*What to do:*
Could you repeat, word for word, every line from the one containing "Cette méthode se" through the final line of the records below, and nothing else?
(Provided entries begins)
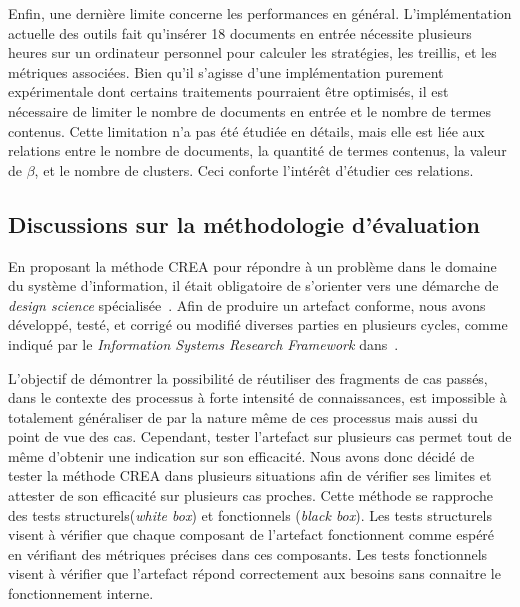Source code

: \bigskip

Enfin, une dernière limite concerne les performances en général.
L'implémentation actuelle des outils fait qu'insérer 18 documents en entrée nécessite plusieurs heures sur un ordinateur personnel pour calculer les stratégies, les treillis, et les métriques associées.
Bien qu'il s'agisse d'une implémentation purement expérimentale dont certains traitements pourraient être optimisés, il est nécessaire de limiter le nombre de documents en entrée et le nombre de termes contenus.
Cette limitation n'a pas été étudiée en détails, mais elle est liée aux relations entre le nombre de documents, la quantité de termes contenus, la valeur de $ \beta $, et le nombre de clusters.
Ceci conforte l'intérêt d'étudier ces relations.

\bigskip



\subsection{Discussions sur la méthodologie d'évaluation}
\label{subsection:Evaluation:Discussions:DiscussionsMethodeEvaluation}

En proposant la méthode CREA pour répondre à un problème dans le domaine du système d'information, il était obligatoire de s'orienter vers une démarche de \textit{design science} spécialisée~\cite{hevner2004design}\cite{peffers2007design}.
Afin de produire un artefact conforme, nous avons développé, testé, et corrigé ou modifié diverses parties en plusieurs cycles, comme indiqué par le \og \textit{Information Systems Research Framework} \fg dans~\cite{hevner2004design}.

\bigskip

L'objectif de démontrer la possibilité de réutiliser des fragments de cas passés, dans le contexte des processus à forte intensité de connaissances, est impossible à totalement généraliser de par la nature même de ces processus mais aussi du point de vue des cas.
Cependant, tester l'artefact sur plusieurs cas permet tout de même d'obtenir une indication sur son efficacité.
Nous avons donc décidé de tester la méthode CREA dans plusieurs situations afin de vérifier ses limites et attester de son efficacité sur plusieurs cas proches.
Cette méthode se rapproche des tests structurels(\textit{white box}) et fonctionnels (\textit{black box}).
Les tests structurels visent à vérifier que chaque composant de l'artefact fonctionnent comme espéré en vérifiant des métriques précises dans ces composants.
Les tests fonctionnels visent à vérifier que l'artefact répond correctement aux besoins sans connaitre le fonctionnement interne.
(Provided entries ends)
*Exercise solution:*
Cette méthode se rapproche des tests structurels(\textit{white box}) et fonctionnels (\textit{black box}).
Les tests structurels visent à vérifier que chaque composant de l'artefact fonctionnent comme espéré en vérifiant des métriques précises dans ces composants.
Les tests fonctionnels visent à vérifier que l'artefact répond correctement aux besoins sans connaitre le fonctionnement interne.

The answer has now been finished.